Seismic Response of Columns in Horizontally Curved Bridges

There are many components of a curved bridge system that influence behavior during seismic loading. The substructure, superstructure, and bearing types have a dramatic impact on system behavior. To study this impact, a 2/5ths scale, curved bridge was designed and tested on the multiple shake table array in the University of Nevada Reno, Large-Scale Structures Laboratory. In addition, extensive analytical modeling has been undertaken. This paper focuses on the design and performance of the single-column, dropped-bent cap, substructure for the bridge. A parametric study was conducted to determine the optimal column size based on conventional details typically used in practice.

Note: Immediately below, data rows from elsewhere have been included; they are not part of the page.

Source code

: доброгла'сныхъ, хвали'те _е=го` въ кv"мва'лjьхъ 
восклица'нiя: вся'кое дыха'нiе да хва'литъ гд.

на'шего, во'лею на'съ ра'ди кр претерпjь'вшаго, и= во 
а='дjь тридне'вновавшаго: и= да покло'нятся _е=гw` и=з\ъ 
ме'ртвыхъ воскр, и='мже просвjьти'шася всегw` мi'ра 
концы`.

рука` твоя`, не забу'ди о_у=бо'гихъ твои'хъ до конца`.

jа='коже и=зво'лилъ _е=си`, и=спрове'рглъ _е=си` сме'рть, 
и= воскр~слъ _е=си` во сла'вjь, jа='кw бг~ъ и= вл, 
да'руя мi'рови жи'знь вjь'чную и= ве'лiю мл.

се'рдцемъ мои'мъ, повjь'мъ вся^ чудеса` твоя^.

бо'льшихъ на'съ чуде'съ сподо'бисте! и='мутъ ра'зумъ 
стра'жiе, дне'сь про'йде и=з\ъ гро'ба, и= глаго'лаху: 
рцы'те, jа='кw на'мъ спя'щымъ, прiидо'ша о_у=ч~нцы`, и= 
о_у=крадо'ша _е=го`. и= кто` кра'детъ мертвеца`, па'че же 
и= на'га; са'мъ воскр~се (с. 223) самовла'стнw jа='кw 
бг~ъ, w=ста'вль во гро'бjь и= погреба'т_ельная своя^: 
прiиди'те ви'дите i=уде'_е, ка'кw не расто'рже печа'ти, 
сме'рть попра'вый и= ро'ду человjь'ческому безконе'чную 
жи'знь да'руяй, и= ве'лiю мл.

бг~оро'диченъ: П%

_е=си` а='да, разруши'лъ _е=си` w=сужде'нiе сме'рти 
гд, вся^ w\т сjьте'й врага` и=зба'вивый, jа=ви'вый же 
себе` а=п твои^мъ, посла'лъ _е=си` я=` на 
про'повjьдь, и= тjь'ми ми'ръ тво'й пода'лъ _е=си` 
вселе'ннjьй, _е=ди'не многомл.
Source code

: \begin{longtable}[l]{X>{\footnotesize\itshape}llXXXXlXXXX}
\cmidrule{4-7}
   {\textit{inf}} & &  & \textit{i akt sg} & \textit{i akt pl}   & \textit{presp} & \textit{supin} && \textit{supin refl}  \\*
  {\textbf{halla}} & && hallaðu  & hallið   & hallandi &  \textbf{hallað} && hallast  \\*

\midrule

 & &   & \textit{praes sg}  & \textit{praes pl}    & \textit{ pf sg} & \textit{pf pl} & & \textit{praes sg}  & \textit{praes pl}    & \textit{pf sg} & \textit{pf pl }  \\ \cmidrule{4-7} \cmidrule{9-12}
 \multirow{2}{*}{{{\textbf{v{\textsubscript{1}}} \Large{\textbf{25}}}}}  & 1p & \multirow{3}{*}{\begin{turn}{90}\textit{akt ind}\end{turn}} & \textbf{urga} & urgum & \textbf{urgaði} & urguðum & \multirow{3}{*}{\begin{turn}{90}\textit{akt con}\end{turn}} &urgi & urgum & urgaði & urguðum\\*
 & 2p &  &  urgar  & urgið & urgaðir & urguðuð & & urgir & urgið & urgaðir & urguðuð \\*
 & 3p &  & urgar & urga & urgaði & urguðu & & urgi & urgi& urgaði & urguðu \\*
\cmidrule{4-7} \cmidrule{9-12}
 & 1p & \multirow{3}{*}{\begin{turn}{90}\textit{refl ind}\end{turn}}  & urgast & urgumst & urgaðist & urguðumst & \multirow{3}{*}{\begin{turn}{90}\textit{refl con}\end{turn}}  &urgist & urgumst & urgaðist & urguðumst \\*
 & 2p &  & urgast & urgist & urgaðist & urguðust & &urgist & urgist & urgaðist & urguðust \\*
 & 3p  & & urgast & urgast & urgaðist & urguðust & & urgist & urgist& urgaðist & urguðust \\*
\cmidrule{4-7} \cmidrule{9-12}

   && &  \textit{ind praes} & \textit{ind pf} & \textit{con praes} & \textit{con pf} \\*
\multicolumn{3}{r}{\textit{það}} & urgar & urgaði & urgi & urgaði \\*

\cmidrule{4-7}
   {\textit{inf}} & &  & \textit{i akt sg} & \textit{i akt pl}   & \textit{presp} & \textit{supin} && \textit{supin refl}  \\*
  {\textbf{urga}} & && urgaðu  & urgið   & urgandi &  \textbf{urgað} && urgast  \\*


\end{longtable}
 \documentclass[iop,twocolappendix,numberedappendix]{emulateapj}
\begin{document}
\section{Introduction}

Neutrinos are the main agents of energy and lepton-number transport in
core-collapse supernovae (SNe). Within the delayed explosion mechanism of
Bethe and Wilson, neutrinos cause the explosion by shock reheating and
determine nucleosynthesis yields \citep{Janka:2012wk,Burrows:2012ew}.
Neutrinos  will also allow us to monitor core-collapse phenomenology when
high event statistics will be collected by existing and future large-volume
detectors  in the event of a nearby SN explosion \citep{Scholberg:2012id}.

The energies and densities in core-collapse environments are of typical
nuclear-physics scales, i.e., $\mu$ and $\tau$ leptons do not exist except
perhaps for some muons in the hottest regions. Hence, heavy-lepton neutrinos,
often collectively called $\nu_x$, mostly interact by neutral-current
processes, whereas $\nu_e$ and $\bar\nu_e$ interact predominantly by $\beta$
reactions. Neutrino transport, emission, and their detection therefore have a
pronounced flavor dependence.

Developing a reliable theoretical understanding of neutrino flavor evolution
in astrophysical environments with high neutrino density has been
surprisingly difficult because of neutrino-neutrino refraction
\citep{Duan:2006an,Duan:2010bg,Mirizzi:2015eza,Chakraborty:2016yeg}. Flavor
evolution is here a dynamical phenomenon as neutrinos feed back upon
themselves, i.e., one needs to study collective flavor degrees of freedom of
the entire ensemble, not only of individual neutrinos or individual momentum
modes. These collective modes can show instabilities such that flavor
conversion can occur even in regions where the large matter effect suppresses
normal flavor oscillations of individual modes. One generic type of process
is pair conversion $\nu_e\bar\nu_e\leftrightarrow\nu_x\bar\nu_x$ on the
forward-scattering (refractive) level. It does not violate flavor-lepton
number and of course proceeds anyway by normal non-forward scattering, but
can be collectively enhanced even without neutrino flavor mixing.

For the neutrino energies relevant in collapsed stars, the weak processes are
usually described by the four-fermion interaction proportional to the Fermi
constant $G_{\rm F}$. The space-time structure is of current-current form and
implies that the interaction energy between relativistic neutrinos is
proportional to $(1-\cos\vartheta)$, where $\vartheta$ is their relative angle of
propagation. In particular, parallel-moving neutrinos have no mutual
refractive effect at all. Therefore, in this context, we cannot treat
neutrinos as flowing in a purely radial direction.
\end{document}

After completing this study, the column was designed according to the AASHTO LRFD Bridge Design Specifications and AASHTO Seismic Guide Specifications for LRFD Seismic Bridge Design. Specific elements of the substructure response were found to be determined by the global response of the system. These include the torsional stiffness of the system, abutment–column interaction, and column plastic hinging. In particular it was found that column behavior was a combination of single and double curvature despite being pinned to the superstructure. This was due to the constraints at the top and bottom of the column in the radial and tangential directions. This paper discusses the performance of the columns during the experiment and presents initial comparisons with analytical results. It was concluded that the curvature of the bridge directly impacts the torsional loading and rotations at columns and bearings when shear keys are still intact. Once the shear keys fail, torsional loading and rotations change as system torsional modes are excited. Along with these discoveries, reverse bending of the columns is also expected and should be considered when designing single column bents in curved bridges. In addition, significant uplift of the girders occurred at large ground excitations and should be considered in the design process. Experimental column investigation in curved bridge systems has provided information that could not be determined from component testing.